Why the NAACP Is Wrong to Condemn the Tea Parties

While my interview with Benjamin Jealous confirms that, in fact, the occasionally controversial NAACP is certainly doing important work every single day, I can't help thinking that the significance of this resolution, not to mention its validity, remains to be seen.

Currently in the midst of its annual national convention in Kansas City, the NAACP today introduced a resolution condemning racism in American Tea Parties. Though exact details are currently sketchy, The Kansas City Star reports that the resolution will ask “all people of good will to repudiate the racism of the Tea Parties, and to stand in opposition to its drive to push our country back to the pre-civil rights era.”

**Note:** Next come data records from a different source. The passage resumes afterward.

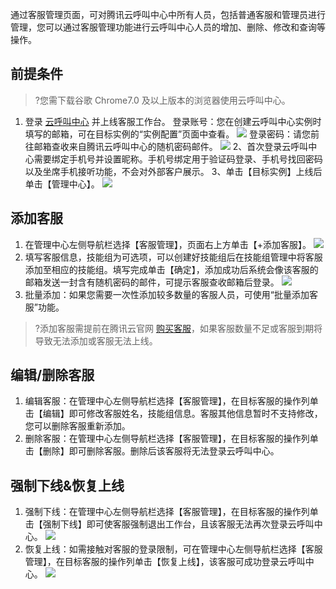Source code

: 通过客服管理页面，可对腾讯云呼叫中心中所有人员，包括普通客服和管理员进行管理，您可以通过客服管理功能进行云呼叫中心人员的增加、删除、修改和查询等操作。
## 前提条件
>?您需下载谷歌 Chrome7.0 及以上版本的浏览器使用云呼叫中心。
>
1. 登录 [云呼叫中心](https://tccc.qcloud.com/login) 并上线客服工作台。
登录账号：您在创建云呼叫中心实例时填写的邮箱，可在目标实例的“实例配置”页面中查看。
![](https://main.qcloudimg.com/raw/00fbb9c3c4c6234f17ee313a34dadc26.png)
登录密码：请您前往邮箱查收来自腾讯云呼叫中心的随机密码邮件。
![](https://main.qcloudimg.com/raw/c5d50c24386886ee174a87df027d77b3.png)
2、首次登录云呼叫中心需要绑定手机号并设置昵称。手机号绑定用于验证码登录、手机号找回密码以及坐席手机接听功能，不会对外部客户展示。
3、单击【目标实例】上线后单击【管理中心】。
![](https://main.qcloudimg.com/raw/cd61148d669d00724fecc61ac88adef7.png)

## 添加客服
1. 在管理中心左侧导航栏选择【客服管理】，页面右上方单击【+添加客服】。
![](https://main.qcloudimg.com/raw/7d9064cb7cba39b1397b2ab65f2e49e6.png)
2. 填写客服信息，技能组为可选项，可以创建好技能组后在技能组管理中将客服添加至相应的技能组。填写完成单击【确定】，添加成功后系统会像该客服的邮箱发送一封含有随机密码的邮件，可提示客服查收邮箱后登录。
![](https://main.qcloudimg.com/raw/7ccc221feca5ad68e07cb39ca1613af1.png)
3. 批量添加：如果您需要一次性添加较多数量的客服人员，可使用“批量添加客服”功能。
>?添加客服需提前在腾讯云官网 [购买客服](https://buy.cloud.tencent.com/ccc_seat)，如果客服数量不足或客服到期将导致无法添加或客服无法上线。
>

## 编辑/删除客服
1. 编辑客服：在管理中心左侧导航栏选择【客服管理】，在目标客服的操作列单击【编辑】即可修改客服姓名，技能组信息。客服其他信息暂时不支持修改，您可以删除客服重新添加。
2. 删除客服：在管理中心左侧导航栏选择【客服管理】，在目标客服的操作列单击【删除】即可删除客服。删除后该客服将无法登录云呼叫中心。

## 强制下线&恢复上线
1. 强制下线：在管理中心左侧导航栏选择【客服管理】，在目标客服的操作列单击【强制下线】即可使客服强制退出工作台，且该客服无法再次登录云呼叫中心。
![](https://main.qcloudimg.com/raw/a4fc955b7b73cdf757267dba05325c35.png)
2. 恢复上线：如需接触对客服的登录限制，可在管理中心左侧导航栏选择【客服管理】，在目标客服的操作列单击【恢复上线】，该客服可成功登录云呼叫中心。
![](https://main.qcloudimg.com/raw/7aa351b47c60ac914283c0bb4bdf1d28.png)


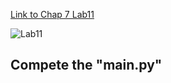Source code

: 
[Link to Chap 7 Lab11](https://docs.google.com/presentation/d/1JAYVQiZr57OZfIMUQAkPNPlCKidqvytLhLDB5aqag_8/edit#slide=id.g114ede88c96_0_403)

![Lab11](https://nimbus-screenshots.s3.amazonaws.com/s/2e5669704c5649f0ba88e68908997b70.png)

## Compete the "main.py"


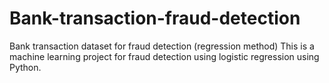 # Bank-transaction-fraud-detection
Bank transaction dataset for fraud detection (regression method)
This is a machine learning project for fraud detection using logistic regression using Python.
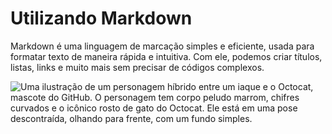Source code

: # Utilizando Markdown

Markdown é uma linguagem de marcação simples e eficiente, usada para formatar texto de maneira rápida e intuitiva. Com ele, podemos criar títulos, listas, links e muito mais sem precisar de códigos complexos.


![Uma ilustração de um personagem híbrido entre um iaque e o Octocat, mascote do GitHub. O personagem tem corpo peludo marrom, chifres curvados e o icônico rosto de gato do Octocat. Ele está em uma pose descontraída, olhando para frente, com um fundo simples.](https://octodex.github.com/images/yaktocat.png)
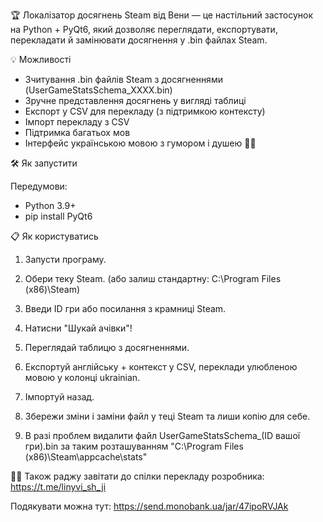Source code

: 🏆 Локалізатор досягнень Steam від Вени — це настільний застосунок на Python + PyQt6, який дозволяє переглядати, експортувати, перекладати й замінювати досягнення у .bin файлах Steam.


💡 Можливості
 - Зчитування .bin файлів Steam з досягненнями (UserGameStatsSchema_XXXX.bin)  
 - Зручне представлення досягнень у вигляді таблиці
 - Експорт у CSV для перекладу (з підтримкою контексту)  
 - Імпорт перекладу з CSV  
 - Підтримка багатьох мов 
 - Інтерфейс українською мовою з гумором і душею 💙💛


🛠️ Як запустити

  Передумови:

 -  Python 3.9+
 -  pip install PyQt6


📋 Як користуватись
 
  1) Запусти програму.
  
  2) Обери теку Steam. (або залиш стандартну: C:\Program Files (x86)\Steam)
  
  3) Введи ID гри або посилання з крамниці Steam.
  
  4) Натисни "Шукай ачівки"!
  
  5) Переглядай таблицю з досягненнями.
  
  6) Експортуй англійську + контекст у CSV, переклади улюбленою мовою у колонці ukrainian.
  
  7) Імпортуй назад.
  
  8) Збережи зміни і заміни файл у теці Steam та лиши копію для себе.

  9) В разі проблем видалити файл UserGameStatsSchema_(ID вашої гри).bin за таким розташуванням "C:\Program Files (x86)\Steam\appcache\stats\"

👩‍💻 Також раджу завітати до спілки перекладу розробника: https://t.me/linyvi_sh_ji

Подякувати можна тут: https://send.monobank.ua/jar/47ipoRVJAk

While my interview with Benjamin Jealous confirms that, in fact, the occasionally controversial NAACP is certainly doing important work every single day, I can’t help thinking that the significance of this resolution, not to mention its validity, remains to be seen.

While the intolerant tone of many Tea Party rallies is by now the stuff of legend, it’s not that tone with which the NAACP is taking issue; if it were, I might be in agreement. Instead, what Jealous et al. are ill-advisedly doing is leveling hefty charges of bigotry against the nebulously connected outposts of a crypto-political party. This is problematic for a few major reasons.

The first is that what constitutes a Tea Party is by and large impossible to define. Because there is no Tea Party governing body offering charters or doling out bylaws, exactly who the NAACP has in its sights is largely an unanswerable question. Is a group of 10 shut-ins in Florida a Tea Party just because they have a website? Is anyone who attends a Tea Party rally a Tea Party member? If we’re going to go around calling things racist, shouldn’t we first know exactly what those things are?